19 Jun 2023
Last time we talked about how we would approach building our RISC-V vector instruction implementation, here we’re going to talk a bit more about how we plan on doing it.
We selected an initial design where the renamer
breaks each vector instruction into multiple beats - issuing cloned
copies of the instruction into the commitQ. This has the advantage that they can then be executed out
of order and be spread among multiple vector ALUs and be executed in parallel wherever possible.
Remember that a RISC-V vector instruction essentially has two parts - an instruction, and a
that describes how it’s executed - so you might set up a shape of “‘32-bits’ length = 45” in a register the vector
unit will execute 45 32-bit adds - on a 512-bit implementation it would fit 16 32-bit values into a register and as a result 45 32-bit entry vector will fit into (45=16+16+13) 3 512-bit SIMD registers.

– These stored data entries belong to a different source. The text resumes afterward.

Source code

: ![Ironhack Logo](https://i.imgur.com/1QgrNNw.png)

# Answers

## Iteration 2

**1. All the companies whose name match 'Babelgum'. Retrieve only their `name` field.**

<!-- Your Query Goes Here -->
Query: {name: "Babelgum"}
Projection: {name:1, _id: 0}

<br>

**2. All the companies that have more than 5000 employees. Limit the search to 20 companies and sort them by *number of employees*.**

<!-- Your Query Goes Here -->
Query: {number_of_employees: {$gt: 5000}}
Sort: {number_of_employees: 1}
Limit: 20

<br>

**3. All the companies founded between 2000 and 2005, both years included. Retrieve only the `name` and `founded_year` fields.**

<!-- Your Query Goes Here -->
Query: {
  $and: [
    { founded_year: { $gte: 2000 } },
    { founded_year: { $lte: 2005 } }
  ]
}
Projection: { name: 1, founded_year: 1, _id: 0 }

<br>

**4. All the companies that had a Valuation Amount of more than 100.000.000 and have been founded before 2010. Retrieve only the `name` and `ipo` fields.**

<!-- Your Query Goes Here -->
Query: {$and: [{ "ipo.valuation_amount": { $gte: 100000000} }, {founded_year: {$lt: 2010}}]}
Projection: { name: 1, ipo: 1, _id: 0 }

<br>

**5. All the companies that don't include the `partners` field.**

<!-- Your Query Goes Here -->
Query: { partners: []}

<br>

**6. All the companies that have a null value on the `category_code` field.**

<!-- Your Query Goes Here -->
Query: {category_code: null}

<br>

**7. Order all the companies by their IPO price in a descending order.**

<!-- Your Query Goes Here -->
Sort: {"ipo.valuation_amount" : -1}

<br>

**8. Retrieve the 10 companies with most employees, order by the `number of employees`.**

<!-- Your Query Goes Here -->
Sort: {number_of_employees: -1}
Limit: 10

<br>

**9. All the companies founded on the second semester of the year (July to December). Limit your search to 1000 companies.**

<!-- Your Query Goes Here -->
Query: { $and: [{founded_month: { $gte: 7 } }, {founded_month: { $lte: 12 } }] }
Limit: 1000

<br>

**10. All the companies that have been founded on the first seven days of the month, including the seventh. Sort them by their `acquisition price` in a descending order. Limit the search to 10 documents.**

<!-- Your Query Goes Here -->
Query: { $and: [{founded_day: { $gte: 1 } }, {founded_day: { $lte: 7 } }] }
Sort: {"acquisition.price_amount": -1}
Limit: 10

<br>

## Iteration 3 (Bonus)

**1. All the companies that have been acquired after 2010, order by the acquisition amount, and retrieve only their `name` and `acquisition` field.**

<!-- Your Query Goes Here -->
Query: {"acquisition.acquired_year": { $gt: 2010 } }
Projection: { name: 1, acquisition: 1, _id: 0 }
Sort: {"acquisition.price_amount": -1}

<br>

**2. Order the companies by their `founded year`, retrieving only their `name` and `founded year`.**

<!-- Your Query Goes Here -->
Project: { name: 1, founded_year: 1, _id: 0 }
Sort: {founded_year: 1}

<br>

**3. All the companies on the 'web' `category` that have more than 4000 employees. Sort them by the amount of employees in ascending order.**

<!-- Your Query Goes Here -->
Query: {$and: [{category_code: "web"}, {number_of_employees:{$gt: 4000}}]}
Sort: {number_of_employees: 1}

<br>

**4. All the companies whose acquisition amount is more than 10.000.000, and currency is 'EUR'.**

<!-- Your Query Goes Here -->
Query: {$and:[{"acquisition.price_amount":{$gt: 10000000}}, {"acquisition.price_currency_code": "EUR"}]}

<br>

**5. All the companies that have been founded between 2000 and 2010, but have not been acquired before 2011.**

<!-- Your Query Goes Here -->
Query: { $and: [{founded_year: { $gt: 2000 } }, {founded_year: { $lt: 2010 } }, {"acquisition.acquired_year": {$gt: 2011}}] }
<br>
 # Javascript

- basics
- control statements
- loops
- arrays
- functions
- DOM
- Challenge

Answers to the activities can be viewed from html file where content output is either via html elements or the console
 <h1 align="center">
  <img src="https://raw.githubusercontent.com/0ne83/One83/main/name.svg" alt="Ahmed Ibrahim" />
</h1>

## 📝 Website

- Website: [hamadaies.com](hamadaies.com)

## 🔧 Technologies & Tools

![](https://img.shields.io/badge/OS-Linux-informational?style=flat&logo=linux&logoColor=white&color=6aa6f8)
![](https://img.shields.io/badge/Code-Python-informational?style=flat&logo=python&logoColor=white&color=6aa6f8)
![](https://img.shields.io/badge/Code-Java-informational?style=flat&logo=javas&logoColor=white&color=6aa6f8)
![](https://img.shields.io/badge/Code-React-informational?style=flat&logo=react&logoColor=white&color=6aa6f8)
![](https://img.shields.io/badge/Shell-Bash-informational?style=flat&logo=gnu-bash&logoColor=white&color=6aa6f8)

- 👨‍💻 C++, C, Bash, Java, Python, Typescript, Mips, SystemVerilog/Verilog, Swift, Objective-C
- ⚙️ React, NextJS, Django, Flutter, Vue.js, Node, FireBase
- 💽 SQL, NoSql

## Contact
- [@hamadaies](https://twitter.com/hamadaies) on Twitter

So we can do a 45 entry 32-bit vector add in 3 clocks - the RISC-V vector architecture makes it easy to write
portable code that runs on 512-bit, 256-bit, or even 64-bit register systems without change.
We’re going to use this example (a 45 length 32-bit operand 3 register operation) in all our diagrams
below - in reality individual operations can be from 1-8 registers in length, and the way that
register length fields are managed makes it easy
to create loops that process much longer vectors of arbitrary length.
We expect (with a few exceptions like division and sqrt) each vector instruction that reaches a vector ALU
will be executed in a fixed number of clocks (likely 1 for integer ALUs, 2 for multipliers, 2/3 for floating point add/multiply) - splitting these up into individual units makes scheduling easier (and more efficient).
The register files here are going to be big - 32 architectural and likely 64 in the commitQ buffers, for
routing reasons we’ll not share the commitQ buffers with the integer/FPU ALUs it’s better to keep those registers near the ALUs they feed. Remember our ALU designs are intended to be regular, amenable to hand
layout/routing - so we don’t work too hard on the verilog models other that as a synthesisable example for correctness
and testing we want the real thing to be fast.
The register width in this design is variable (as a compile time variable - verilog generate FTW) - for the moment any power of
two between 64 and 512 (512 is our the cache line size, architectures larger than that will need
extra load/store unit work) - we’ll be testing with 512-bits.
The main point of this blog entry is to crystalize some of the design patterns we’re going to use for
what we’re going to call the VRE (‘vector renamer expander’) which is the unit that’s going to expand
individual vector instructions into multiple ‘beats’ or simple ALU instructions
1. A simple example
Consider a simple vector add instruction ‘vadd.vv vd, vs2, vs1’ this along with the current vector length register really mean that it is effectively N SIMD register adds - if N is 3 then we’re going to break these up into ‘vadd vd, vs2, vs1; vadd vd+1, vs2+1, vs1+1; vadd vd+2, vs2+2, vs1+2’ - our renamer can throw these into the commitQ as 3 entries, because their source registers are independent of their destination registers
they can be executed out of order (only limited by when their source registers become available).
Partly here we’re trying to explain the relationships that renamed vector registers are going to end up
having - blue boxes below represent individual commitQ entries, arrows represent register dependencies,
(if Vs1 is register V4, Vs1+1 would be V5). Individual commitQ entries will be mapped to real vector
ALUs when all their registers become available, if there’s no dependency relationship between blue
boxes they can be executed in any order.
2. A more complex example
Most RISC-V vector instructions have an optional bit mask that enables whether or not a particular field is
operated on or not - in some cases unmasked fields (in the destination register) retain their original
values. Implementing this means reading the previous value of the destination register, and the bit mask
registers which is always in register V0.
This gives us the general ‘shape’ for each functional unit - a write port and 4 vector read ports (actually
an integer or FP read port too) - there’s some scope for simplification of the mask read port - it always
reads architectural register V0, but still needs to be renamed like any other register.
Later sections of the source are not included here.